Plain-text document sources

──────────

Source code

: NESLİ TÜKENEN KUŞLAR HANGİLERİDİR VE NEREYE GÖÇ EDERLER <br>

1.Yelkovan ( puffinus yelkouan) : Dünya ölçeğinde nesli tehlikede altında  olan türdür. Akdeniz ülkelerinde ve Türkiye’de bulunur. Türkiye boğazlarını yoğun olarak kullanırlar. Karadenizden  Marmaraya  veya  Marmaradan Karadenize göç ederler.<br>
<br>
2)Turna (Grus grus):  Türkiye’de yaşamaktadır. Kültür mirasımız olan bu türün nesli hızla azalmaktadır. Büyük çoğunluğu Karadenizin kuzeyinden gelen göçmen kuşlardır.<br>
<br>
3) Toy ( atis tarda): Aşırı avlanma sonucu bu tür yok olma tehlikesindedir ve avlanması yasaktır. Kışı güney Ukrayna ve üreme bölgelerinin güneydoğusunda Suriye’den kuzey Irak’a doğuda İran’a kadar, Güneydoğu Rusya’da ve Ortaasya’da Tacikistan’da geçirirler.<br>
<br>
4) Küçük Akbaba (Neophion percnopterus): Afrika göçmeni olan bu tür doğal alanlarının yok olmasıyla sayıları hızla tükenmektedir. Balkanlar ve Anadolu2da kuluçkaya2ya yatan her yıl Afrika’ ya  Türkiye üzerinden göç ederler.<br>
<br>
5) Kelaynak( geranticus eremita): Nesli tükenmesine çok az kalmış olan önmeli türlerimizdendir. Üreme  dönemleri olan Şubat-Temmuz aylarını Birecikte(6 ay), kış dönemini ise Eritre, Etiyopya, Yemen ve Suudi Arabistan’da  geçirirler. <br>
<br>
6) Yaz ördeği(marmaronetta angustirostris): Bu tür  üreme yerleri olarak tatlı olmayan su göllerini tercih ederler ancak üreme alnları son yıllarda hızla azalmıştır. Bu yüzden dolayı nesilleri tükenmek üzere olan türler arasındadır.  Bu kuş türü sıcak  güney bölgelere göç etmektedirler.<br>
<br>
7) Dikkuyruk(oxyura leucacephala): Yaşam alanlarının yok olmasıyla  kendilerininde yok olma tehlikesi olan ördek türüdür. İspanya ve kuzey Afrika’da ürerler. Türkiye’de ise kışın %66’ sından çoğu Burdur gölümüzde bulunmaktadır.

──────────

> What is required:
Going through the entries above, tally every line that contains the string "olarak", then state only the total.

> Solution for this exercise:
2